During a CT scan, the patient will lie down in an X-ray machine to be scanned. When performing an MRI, the patient lies in a machine that produces a constant magnetic field. This machine also emits radio waves to bounce off fat cells in the body and water molecules. Both have different levels of risk, here are some of them.

CT Scan Risks

  1. Very small radiation dose
  2. Harm the unborn fetus
  3. For some people, the use of contrast agents or dyes can cause allergic reactions and even health problems. To obtain clearer visuals, doctors use this substance in certain situations. This substance is inserted into the patient's body through several ways, such as by mouth, injection into a vein in the arm, and rectum.

MRI Risks

  1. The use of magnets causes the possibility of reactions to metals
  2. Possible increased body temperature during MRI
  3. The machine makes a loud enough noise that it can cause hearing problems
  4. Claustrophobia (phobia or fear of confined and closed spaces)

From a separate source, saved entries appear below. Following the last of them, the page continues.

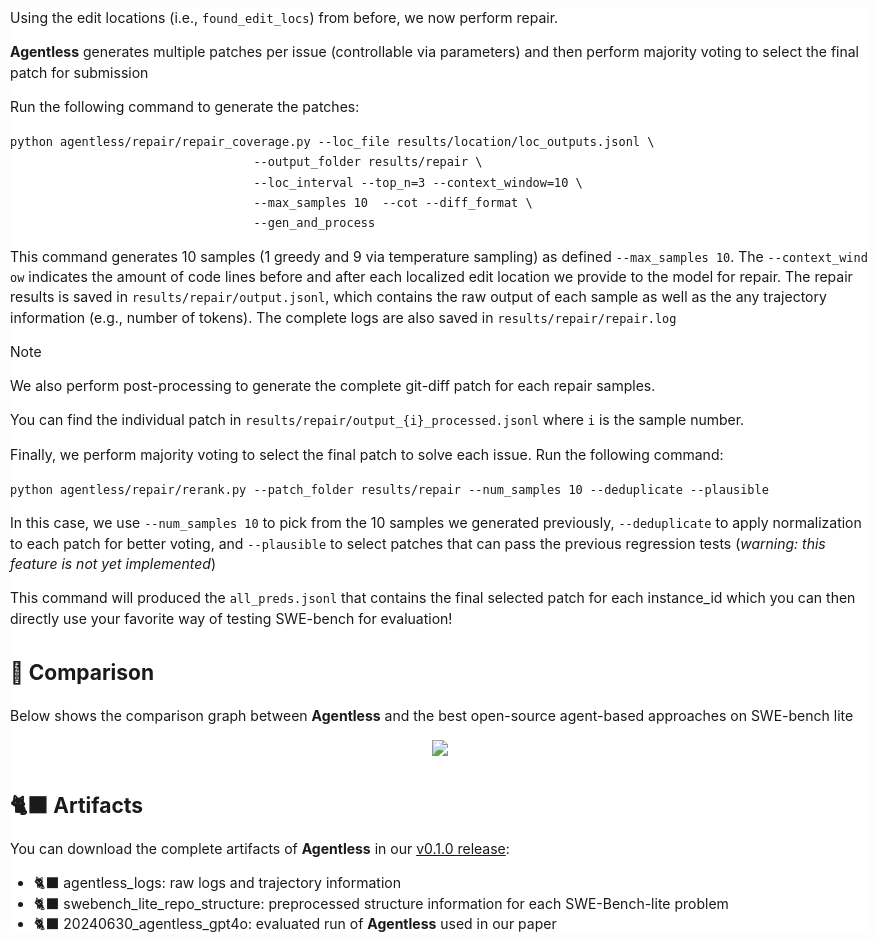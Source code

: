 Using the edit locations (i.e., `found_edit_locs`) from before, we now perform repair. 

**Agentless** generates multiple patches per issue (controllable via parameters) and then perform majority voting to select the final patch for submission 

Run the following command to generate the patches:

```shell
python agentless/repair/repair_coverage.py --loc_file results/location/loc_outputs.jsonl \
                                  --output_folder results/repair \
                                  --loc_interval --top_n=3 --context_window=10 \
                                  --max_samples 10  --cot --diff_format \
                                  --gen_and_process 
```

This command generates 10 samples (1 greedy and 9 via temperature sampling) as defined `--max_samples 10`. The `--context_window` indicates the amount of code lines before and after each localized edit location we provide to the model for repair. The repair results is saved in `results/repair/output.jsonl`, which contains the raw output of each sample as well as the any trajectory information (e.g., number of tokens). The complete logs are also saved in `results/repair/repair.log`

> [!NOTE]
> 
> We also perform post-processing to generate the complete git-diff patch for each repair samples.
> 
> You can find the individual patch in `results/repair/output_{i}_processed.jsonl` where `i` is the sample number. 

Finally, we perform majority voting to select the final patch to solve each issue. Run the following command:

```shell
python agentless/repair/rerank.py --patch_folder results/repair --num_samples 10 --deduplicate --plausible
```

In this case, we use `--num_samples 10` to pick from the 10 samples we generated previously, `--deduplicate` to apply normalization to each patch for better voting, and `--plausible` to select patches that can pass the previous regression tests (*warning: this feature is not yet implemented*)

This command will produced the `all_preds.jsonl` that contains the final selected patch for each instance_id which you can then directly use your favorite way of testing SWE-bench for evaluation!

## 🧶 Comparison

Below shows the comparison graph between **Agentless** and the best open-source agent-based approaches on SWE-bench lite

<p align="center">
<img src="./resources/comparison_graph.png" style="width:75%; margin-left: auto; margin-right: auto;">
</p>

## 🐈‍⬛ Artifacts

You can download the complete artifacts of **Agentless** in our [v0.1.0 release](https://github.com/OpenAutoCoder/Agentless/releases/tag/v0.1.0):
- 🐈‍⬛ agentless_logs: raw logs and trajectory information
- 🐈‍⬛ swebench_lite_repo_structure: preprocessed structure information for each SWE-Bench-lite problem
- 🐈‍⬛ 20240630_agentless_gpt4o: evaluated run of **Agentless** used in our paper
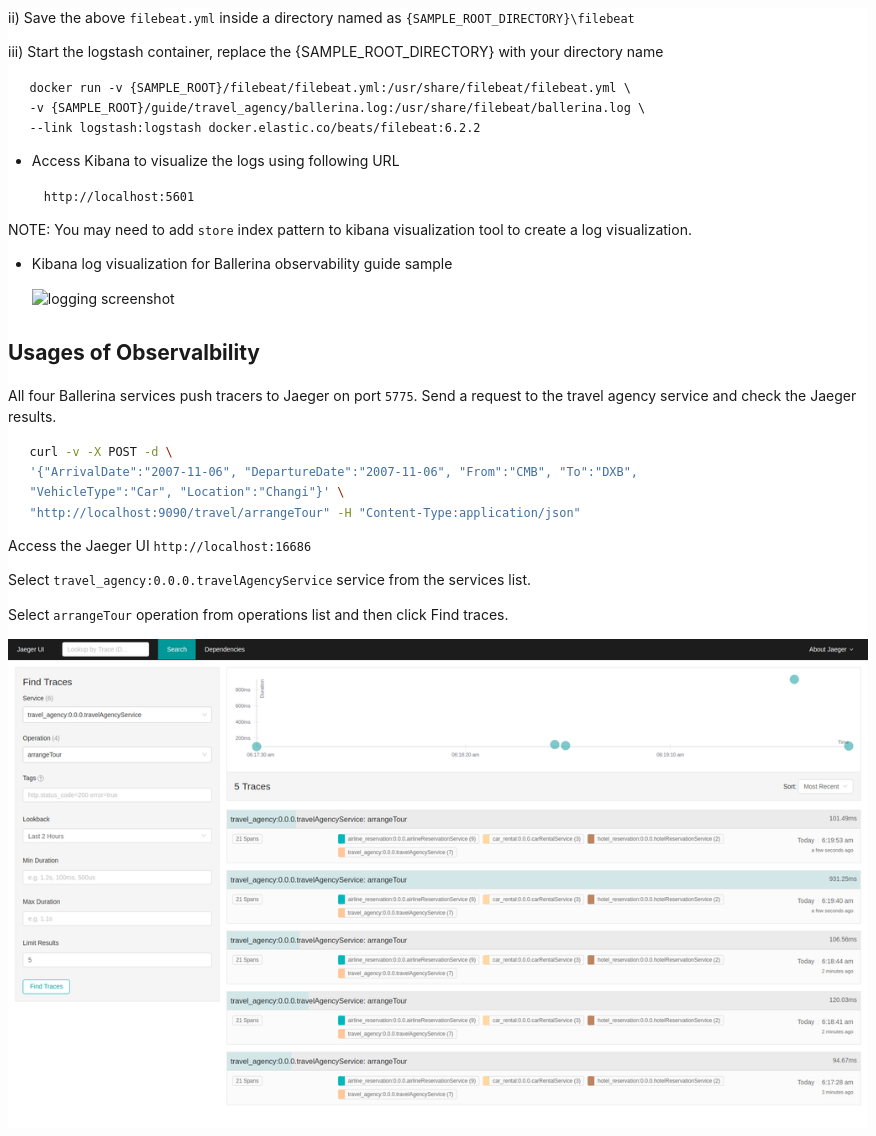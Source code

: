    ii) Save the above `filebeat.yml` inside a directory named as `{SAMPLE_ROOT_DIRECTORY}\filebeat`   
        
  iii) Start the logstash container, replace the {SAMPLE_ROOT_DIRECTORY} with your directory name  
```
   docker run -v {SAMPLE_ROOT}/filebeat/filebeat.yml:/usr/share/filebeat/filebeat.yml \
   -v {SAMPLE_ROOT}/guide/travel_agency/ballerina.log:/usr/share/filebeat/ballerina.log \
   --link logstash:logstash docker.elastic.co/beats/filebeat:6.2.2
```

- Access Kibana to visualize the logs using following URL
```
     http://localhost:5601 
```

NOTE: You may need to add `store` index pattern to kibana visualization tool to create a log visualization.
    
- Kibana log visualization for Ballerina observability guide sample
 
     ![logging screenshot](images/logging-screenshot.png "Kibana UI")
     
## Usages of Observalbility

All four Ballerina services push tracers to Jaeger on port `5775`. Send a request to the travel agency service and check the Jaeger results.
```bash
   curl -v -X POST -d \
   '{"ArrivalDate":"2007-11-06", "DepartureDate":"2007-11-06", "From":"CMB", "To":"DXB", 
   "VehicleType":"Car", "Location":"Changi"}' \
   "http://localhost:9090/travel/arrangeTour" -H "Content-Type:application/json" 
```
Access the Jaeger UI `http://localhost:16686`

Select `travel_agency:0.0.0.travelAgencyService` service from the services list.

Select `arrangeTour` operation from operations list and then click Find traces.

![Jaeger](images/Jaeger-first-window.png "Jaeger initial window")
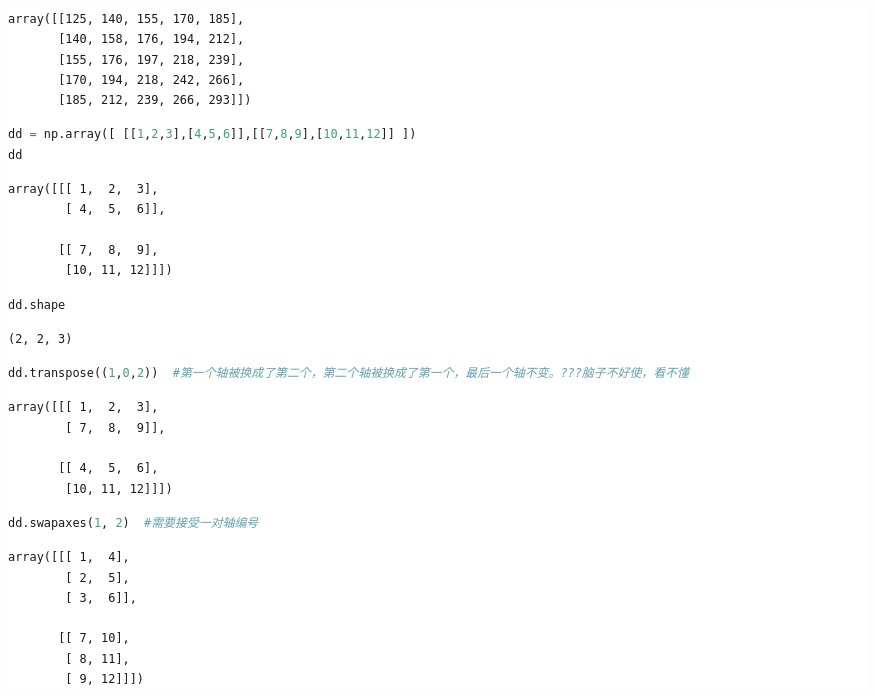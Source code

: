 


    array([[125, 140, 155, 170, 185],
           [140, 158, 176, 194, 212],
           [155, 176, 197, 218, 239],
           [170, 194, 218, 242, 266],
           [185, 212, 239, 266, 293]])




```python
dd = np.array([ [[1,2,3],[4,5,6]],[[7,8,9],[10,11,12]] ])
dd
```




    array([[[ 1,  2,  3],
            [ 4,  5,  6]],
    
           [[ 7,  8,  9],
            [10, 11, 12]]])




```python
dd.shape
```




    (2, 2, 3)




```python
dd.transpose((1,0,2))  #第一个轴被换成了第二个，第二个轴被换成了第一个，最后一个轴不变。???脑子不好使，看不懂
```




    array([[[ 1,  2,  3],
            [ 7,  8,  9]],
    
           [[ 4,  5,  6],
            [10, 11, 12]]])




```python
dd.swapaxes(1, 2)  #需要接受一对轴编号
```




    array([[[ 1,  4],
            [ 2,  5],
            [ 3,  6]],
    
           [[ 7, 10],
            [ 8, 11],
            [ 9, 12]]])
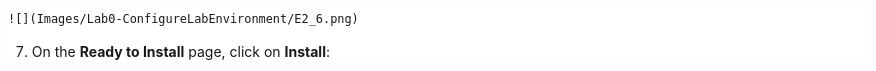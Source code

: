     ![](Images/Lab0-ConfigureLabEnvironment/E2_6.png)

7. On the **Ready to Install** page, click on **Install**:
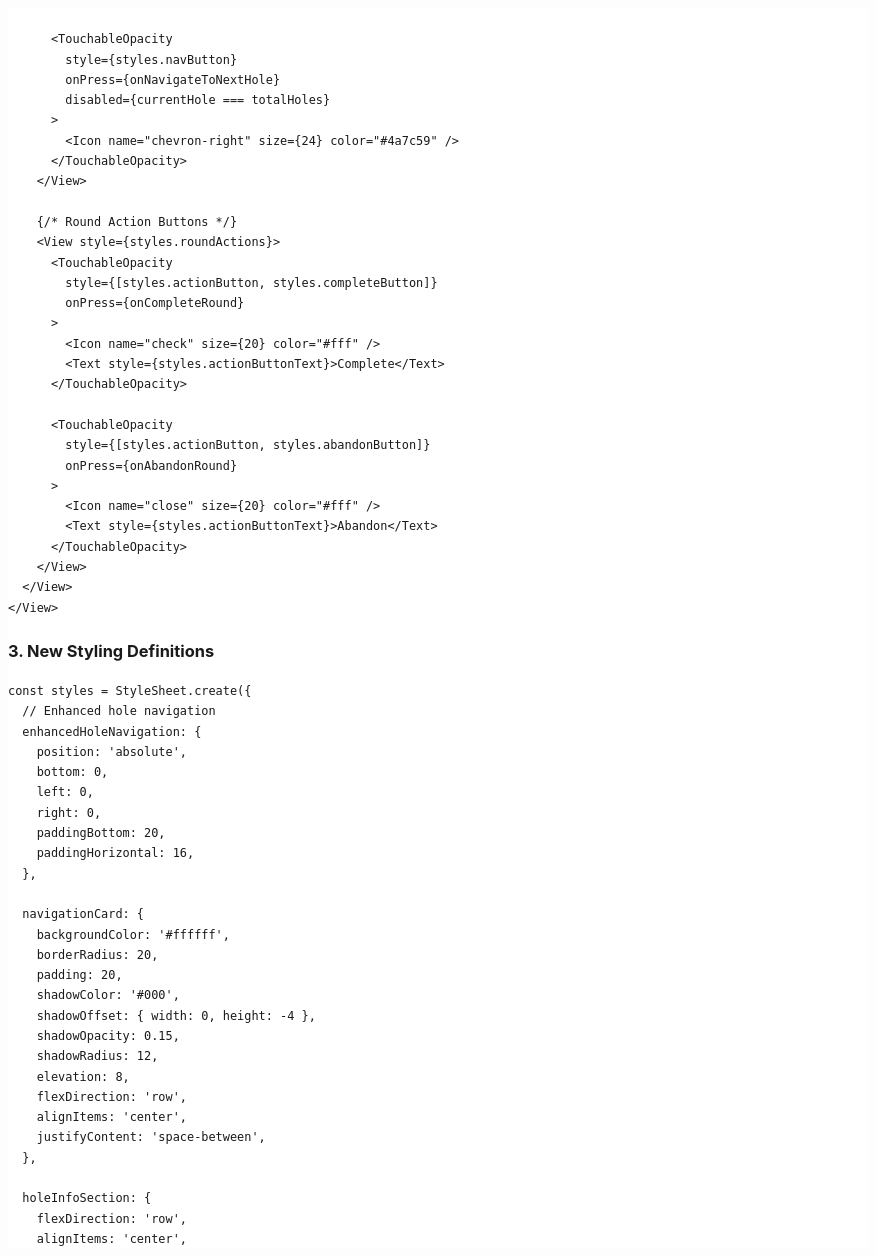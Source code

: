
 ```tsx
      
      <TouchableOpacity 
        style={styles.navButton}
        onPress={onNavigateToNextHole}
        disabled={currentHole === totalHoles}
      >
        <Icon name="chevron-right" size={24} color="#4a7c59" />
      </TouchableOpacity>
    </View>
    
    {/* Round Action Buttons */}
    <View style={styles.roundActions}>
      <TouchableOpacity 
        style={[styles.actionButton, styles.completeButton]}
        onPress={onCompleteRound}
      >
        <Icon name="check" size={20} color="#fff" />
        <Text style={styles.actionButtonText}>Complete</Text>
      </TouchableOpacity>
      
      <TouchableOpacity 
        style={[styles.actionButton, styles.abandonButton]}
        onPress={onAbandonRound}
      >
        <Icon name="close" size={20} color="#fff" />
        <Text style={styles.actionButtonText}>Abandon</Text>
      </TouchableOpacity>
    </View>
  </View>
</View>
```

### 3. New Styling Definitions

```tsx
const styles = StyleSheet.create({
  // Enhanced hole navigation
  enhancedHoleNavigation: {
    position: 'absolute',
    bottom: 0,
    left: 0,
    right: 0,
    paddingBottom: 20,
    paddingHorizontal: 16,
  },
  
  navigationCard: {
    backgroundColor: '#ffffff',
    borderRadius: 20,
    padding: 20,
    shadowColor: '#000',
    shadowOffset: { width: 0, height: -4 },
    shadowOpacity: 0.15,
    shadowRadius: 12,
    elevation: 8,
    flexDirection: 'row',
    alignItems: 'center',
    justifyContent: 'space-between',
  },
  
  holeInfoSection: {
    flexDirection: 'row',
    alignItems: 'center',
```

Use of Radiation CT Scan and MRI

The difference between a CT scan and an MRI can also be seen from the radiation. CT Scan uses ionizing radiation so that it can have an effect on biological tissue. However, this method has a lower risk of cancer due to minimal radiation. Even so, pregnant women, especially those in the first trimester, are not allowed to perform a CT Scan scan procedure because it is feared that it can have an impact on the fetus. Pregnant women should also avoid having an MRI.

Meanwhile, MRI does not use radiation because it utilizes a strong magnetic field technology. Prior to performing an MRI, the patient must report a detailed medical history, such as the use of cochlear implants, insulin pumps, pacemakers, and others. When carrying out this scanning procedure, the MRI will produce a sound loud enough that the patient will usually be put on earmuffs or headphones to minimize noise so as not to disturb the ear.

In addition, MRI is not suitable for patients who have claustrophobia, which is a phobia or fear of narrow and closed spaces. However, currently an open MRI has been developed as a solution to this risk.

What about the cost? Scans using the MRI method are more expensive than CT. This is because MRI scans are claimed to be safer than the use of X-rays in computerized tomography scanning. It's easy, isn't it, knowing the difference between a CT Scan and an MRI?